What is required: Copy out each line of the data below in which "никаких" appears.

++++ Task input

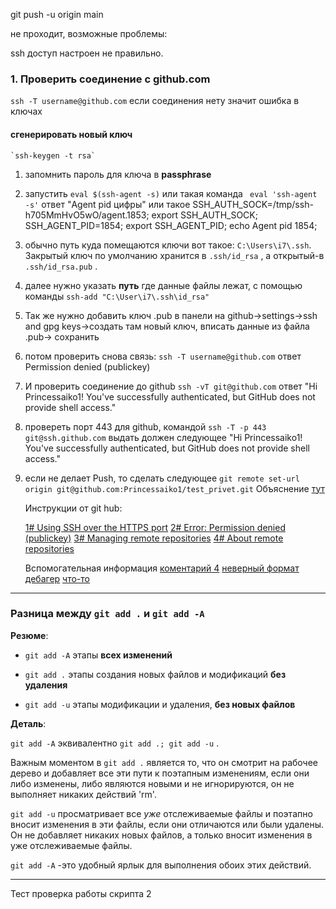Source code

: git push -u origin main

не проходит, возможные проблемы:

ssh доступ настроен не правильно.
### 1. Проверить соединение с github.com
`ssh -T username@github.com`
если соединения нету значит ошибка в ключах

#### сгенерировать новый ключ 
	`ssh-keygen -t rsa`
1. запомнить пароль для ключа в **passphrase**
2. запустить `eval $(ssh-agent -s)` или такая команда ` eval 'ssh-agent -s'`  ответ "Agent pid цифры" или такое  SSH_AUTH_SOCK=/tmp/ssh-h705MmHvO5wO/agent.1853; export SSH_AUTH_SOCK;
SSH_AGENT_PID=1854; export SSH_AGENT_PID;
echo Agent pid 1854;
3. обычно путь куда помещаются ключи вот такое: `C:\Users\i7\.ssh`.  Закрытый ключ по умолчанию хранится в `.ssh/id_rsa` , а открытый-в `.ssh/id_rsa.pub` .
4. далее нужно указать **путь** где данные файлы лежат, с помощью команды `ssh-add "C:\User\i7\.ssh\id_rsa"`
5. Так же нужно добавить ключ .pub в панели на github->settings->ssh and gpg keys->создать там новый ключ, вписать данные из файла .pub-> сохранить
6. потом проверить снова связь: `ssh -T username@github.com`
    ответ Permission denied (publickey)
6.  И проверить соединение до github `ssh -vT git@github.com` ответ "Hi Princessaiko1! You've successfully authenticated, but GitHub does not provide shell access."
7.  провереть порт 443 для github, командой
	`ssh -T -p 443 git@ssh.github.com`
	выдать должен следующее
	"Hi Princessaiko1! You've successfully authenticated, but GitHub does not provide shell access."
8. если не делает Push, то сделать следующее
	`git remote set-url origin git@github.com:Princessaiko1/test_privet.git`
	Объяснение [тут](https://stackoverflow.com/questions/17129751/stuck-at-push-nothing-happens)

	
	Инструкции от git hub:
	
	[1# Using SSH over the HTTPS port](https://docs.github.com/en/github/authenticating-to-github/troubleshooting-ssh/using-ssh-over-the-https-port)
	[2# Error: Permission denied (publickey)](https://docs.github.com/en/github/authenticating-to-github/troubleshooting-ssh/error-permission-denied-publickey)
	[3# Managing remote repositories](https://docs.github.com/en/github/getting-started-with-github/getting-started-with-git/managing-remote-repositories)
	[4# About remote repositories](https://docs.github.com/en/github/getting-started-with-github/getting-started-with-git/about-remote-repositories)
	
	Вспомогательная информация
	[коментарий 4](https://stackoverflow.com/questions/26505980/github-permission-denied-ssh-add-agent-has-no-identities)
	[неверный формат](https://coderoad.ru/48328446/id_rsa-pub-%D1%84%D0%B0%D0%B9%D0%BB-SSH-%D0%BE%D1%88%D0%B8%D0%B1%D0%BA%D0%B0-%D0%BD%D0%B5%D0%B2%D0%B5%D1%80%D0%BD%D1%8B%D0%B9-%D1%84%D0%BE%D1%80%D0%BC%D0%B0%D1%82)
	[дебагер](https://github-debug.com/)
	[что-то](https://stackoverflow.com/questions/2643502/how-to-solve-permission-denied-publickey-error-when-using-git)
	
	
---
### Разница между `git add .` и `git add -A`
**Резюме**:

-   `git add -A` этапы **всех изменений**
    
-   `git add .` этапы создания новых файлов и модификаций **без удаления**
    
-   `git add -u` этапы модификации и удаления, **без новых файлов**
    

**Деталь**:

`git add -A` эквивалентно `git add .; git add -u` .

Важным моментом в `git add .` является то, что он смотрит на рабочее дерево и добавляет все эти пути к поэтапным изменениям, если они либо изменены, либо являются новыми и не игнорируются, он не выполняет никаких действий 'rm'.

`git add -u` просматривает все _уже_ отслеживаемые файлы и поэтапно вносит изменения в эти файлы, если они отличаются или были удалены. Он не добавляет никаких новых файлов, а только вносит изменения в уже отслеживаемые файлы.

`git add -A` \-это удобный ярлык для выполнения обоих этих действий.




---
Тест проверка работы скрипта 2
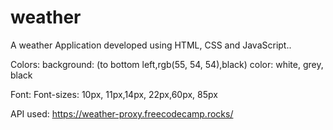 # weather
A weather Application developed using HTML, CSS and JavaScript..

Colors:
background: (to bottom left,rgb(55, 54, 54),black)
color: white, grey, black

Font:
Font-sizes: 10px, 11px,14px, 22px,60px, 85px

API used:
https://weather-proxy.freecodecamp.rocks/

++++++++
++++ Task input

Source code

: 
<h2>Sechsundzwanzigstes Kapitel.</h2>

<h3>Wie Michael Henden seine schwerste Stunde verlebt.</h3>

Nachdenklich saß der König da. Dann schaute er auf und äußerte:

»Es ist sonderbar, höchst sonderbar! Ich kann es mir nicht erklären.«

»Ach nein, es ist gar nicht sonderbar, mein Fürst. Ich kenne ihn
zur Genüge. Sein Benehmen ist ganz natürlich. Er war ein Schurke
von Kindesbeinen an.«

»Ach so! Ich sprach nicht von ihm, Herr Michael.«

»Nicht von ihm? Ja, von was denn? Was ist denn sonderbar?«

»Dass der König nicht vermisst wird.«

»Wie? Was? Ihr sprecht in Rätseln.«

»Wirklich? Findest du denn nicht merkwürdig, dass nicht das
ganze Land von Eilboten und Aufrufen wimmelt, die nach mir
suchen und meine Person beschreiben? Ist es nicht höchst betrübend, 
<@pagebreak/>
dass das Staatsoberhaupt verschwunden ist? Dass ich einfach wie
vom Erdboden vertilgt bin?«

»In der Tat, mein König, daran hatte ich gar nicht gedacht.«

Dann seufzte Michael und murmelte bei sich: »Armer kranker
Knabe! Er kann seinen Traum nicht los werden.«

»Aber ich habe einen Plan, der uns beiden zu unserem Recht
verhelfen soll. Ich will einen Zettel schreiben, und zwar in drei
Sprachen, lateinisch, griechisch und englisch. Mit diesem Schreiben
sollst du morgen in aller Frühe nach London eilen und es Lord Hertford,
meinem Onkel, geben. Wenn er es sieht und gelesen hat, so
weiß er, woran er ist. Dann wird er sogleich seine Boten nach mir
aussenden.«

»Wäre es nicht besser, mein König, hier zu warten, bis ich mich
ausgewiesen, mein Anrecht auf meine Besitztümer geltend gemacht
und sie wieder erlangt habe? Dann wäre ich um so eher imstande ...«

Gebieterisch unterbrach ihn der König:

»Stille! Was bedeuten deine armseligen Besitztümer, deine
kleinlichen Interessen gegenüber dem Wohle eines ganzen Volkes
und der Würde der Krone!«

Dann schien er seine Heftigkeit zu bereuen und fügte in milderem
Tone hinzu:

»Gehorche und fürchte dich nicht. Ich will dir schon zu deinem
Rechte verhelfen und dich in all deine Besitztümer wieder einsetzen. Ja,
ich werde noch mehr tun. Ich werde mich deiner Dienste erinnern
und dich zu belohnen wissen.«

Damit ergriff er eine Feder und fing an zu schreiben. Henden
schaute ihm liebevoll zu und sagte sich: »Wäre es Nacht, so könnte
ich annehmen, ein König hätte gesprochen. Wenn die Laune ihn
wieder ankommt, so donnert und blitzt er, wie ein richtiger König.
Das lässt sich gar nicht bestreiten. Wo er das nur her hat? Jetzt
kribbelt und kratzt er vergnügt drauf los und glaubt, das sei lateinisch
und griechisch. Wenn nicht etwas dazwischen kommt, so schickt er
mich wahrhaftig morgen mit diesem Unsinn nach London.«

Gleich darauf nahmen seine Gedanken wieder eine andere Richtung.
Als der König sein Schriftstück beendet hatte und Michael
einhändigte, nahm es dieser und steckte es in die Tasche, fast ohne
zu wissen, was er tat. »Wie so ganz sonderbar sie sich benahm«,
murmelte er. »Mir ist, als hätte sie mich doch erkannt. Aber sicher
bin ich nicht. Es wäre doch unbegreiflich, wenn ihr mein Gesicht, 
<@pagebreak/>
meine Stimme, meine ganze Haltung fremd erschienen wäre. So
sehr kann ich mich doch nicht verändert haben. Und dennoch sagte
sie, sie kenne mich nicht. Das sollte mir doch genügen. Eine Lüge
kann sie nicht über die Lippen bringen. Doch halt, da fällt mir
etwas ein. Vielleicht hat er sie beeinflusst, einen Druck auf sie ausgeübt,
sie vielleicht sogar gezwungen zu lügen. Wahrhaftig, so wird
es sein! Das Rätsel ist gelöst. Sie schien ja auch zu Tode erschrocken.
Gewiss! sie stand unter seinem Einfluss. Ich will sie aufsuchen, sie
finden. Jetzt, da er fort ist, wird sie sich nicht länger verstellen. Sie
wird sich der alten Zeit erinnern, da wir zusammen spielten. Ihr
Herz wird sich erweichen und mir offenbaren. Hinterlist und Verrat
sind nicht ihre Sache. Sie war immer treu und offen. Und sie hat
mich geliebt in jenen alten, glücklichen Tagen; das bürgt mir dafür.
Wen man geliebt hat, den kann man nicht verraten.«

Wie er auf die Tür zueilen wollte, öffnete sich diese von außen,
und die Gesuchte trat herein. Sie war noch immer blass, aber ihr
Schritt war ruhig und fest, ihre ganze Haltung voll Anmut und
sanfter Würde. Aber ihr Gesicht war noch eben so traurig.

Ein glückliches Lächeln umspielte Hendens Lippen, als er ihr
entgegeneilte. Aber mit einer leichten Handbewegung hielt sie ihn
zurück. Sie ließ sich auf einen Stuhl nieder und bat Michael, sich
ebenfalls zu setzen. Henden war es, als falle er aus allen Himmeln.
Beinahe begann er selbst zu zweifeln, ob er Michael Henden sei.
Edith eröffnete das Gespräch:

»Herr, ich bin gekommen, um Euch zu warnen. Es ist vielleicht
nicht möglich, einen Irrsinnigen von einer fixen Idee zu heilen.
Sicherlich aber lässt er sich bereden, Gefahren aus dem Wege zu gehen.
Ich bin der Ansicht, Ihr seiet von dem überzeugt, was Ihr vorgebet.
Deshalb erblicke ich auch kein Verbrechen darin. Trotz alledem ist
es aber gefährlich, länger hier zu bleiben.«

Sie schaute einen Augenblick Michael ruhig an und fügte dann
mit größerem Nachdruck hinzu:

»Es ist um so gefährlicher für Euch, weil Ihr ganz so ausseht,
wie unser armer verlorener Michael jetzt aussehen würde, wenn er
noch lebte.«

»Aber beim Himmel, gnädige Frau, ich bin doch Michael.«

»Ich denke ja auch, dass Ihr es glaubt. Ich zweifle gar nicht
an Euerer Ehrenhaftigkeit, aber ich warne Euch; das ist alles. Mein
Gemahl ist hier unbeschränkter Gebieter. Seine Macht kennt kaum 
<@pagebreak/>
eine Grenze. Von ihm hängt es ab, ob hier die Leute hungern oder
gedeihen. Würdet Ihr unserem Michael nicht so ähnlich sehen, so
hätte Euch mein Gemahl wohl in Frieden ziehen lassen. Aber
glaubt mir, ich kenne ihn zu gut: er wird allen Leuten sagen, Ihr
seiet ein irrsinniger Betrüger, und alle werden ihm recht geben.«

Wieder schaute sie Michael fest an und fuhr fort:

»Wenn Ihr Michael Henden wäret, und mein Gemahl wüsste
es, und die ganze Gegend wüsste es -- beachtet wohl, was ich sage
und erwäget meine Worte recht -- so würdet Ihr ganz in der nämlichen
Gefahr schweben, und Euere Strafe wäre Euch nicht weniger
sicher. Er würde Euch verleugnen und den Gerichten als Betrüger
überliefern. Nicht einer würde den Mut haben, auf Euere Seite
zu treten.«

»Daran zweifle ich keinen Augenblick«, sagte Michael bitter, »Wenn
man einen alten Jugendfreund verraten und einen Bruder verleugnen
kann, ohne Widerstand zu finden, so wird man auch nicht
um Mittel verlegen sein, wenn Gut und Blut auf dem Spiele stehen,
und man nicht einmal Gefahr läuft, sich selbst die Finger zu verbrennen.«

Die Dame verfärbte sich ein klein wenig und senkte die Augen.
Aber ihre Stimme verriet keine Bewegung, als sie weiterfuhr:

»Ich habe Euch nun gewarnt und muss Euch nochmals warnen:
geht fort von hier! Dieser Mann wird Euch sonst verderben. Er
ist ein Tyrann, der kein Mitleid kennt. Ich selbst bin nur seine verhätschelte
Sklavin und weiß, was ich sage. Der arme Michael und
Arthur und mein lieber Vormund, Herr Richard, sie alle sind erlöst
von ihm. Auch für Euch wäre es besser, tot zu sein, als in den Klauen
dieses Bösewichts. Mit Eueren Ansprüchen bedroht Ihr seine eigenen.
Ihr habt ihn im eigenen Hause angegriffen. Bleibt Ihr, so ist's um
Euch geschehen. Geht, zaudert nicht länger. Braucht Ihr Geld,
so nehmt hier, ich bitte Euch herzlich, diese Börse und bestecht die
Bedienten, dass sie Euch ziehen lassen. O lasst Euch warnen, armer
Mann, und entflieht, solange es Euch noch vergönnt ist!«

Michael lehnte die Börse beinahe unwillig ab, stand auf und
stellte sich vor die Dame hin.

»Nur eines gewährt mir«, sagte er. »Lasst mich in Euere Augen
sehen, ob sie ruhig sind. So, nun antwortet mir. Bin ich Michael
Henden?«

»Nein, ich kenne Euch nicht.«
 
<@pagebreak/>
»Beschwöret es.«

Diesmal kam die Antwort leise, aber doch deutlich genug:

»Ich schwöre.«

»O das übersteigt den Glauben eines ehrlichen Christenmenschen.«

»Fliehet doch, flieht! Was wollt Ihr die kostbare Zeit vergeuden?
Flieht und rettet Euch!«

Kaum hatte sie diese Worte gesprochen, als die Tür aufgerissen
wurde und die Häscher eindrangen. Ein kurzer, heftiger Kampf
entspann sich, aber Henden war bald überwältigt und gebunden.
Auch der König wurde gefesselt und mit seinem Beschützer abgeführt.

++++++++
++++ Task input

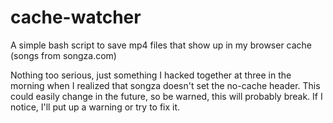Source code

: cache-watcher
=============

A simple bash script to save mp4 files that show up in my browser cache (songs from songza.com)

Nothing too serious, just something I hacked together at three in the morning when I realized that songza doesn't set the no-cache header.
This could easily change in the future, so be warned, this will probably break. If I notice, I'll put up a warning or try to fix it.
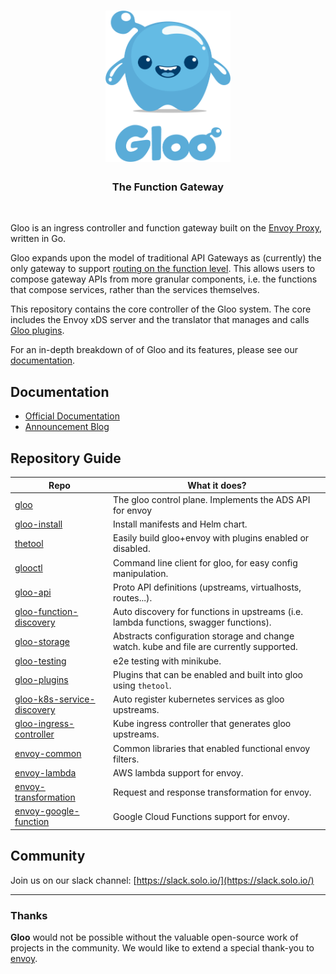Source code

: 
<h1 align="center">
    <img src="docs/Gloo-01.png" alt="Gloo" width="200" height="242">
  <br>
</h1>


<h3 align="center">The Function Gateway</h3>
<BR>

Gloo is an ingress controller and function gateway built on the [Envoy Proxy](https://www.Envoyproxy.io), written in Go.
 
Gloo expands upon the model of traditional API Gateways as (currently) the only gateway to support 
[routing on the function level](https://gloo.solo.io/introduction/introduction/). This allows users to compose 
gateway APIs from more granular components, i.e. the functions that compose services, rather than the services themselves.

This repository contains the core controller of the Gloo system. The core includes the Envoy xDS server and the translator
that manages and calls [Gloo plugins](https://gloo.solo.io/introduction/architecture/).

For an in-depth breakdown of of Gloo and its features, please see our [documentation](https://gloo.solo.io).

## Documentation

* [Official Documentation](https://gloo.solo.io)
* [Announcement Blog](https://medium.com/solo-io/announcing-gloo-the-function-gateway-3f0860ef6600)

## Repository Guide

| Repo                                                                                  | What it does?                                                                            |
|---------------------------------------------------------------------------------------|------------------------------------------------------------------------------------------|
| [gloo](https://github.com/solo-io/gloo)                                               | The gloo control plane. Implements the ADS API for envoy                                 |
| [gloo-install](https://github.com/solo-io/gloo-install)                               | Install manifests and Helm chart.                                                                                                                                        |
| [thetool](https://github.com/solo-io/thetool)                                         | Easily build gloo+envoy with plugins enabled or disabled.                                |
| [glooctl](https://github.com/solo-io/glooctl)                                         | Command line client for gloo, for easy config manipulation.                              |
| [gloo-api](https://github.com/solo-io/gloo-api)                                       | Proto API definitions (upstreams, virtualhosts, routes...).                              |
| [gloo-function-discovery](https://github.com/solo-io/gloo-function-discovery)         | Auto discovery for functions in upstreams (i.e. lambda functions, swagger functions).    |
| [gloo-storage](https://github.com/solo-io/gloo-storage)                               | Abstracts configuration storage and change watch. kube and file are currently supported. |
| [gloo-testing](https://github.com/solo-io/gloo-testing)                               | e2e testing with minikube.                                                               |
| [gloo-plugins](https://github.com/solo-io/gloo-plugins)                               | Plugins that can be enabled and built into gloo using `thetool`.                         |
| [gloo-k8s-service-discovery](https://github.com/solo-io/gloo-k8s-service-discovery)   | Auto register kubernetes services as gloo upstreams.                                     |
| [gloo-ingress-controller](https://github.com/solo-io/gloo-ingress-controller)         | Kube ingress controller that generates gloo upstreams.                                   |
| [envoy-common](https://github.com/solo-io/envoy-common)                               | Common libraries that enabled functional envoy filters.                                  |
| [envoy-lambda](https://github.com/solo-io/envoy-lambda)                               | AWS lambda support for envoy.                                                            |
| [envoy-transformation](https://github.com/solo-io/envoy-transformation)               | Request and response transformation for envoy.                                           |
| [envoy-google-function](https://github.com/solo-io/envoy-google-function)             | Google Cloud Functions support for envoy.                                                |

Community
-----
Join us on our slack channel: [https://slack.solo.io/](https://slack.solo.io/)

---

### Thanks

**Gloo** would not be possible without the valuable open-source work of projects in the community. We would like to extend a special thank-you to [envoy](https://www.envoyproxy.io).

++++++++

Output of the exercise:
Важным моментом в `git add .` является то, что он смотрит на рабочее дерево и добавляет все эти пути к поэтапным изменениям, если они либо изменены, либо являются новыми и не игнорируются, он не выполняет никаких действий 'rm'.
`git add -u` просматривает все _уже_ отслеживаемые файлы и поэтапно вносит изменения в эти файлы, если они отличаются или были удалены. Он не добавляет никаких новых файлов, а только вносит изменения в уже отслеживаемые файлы.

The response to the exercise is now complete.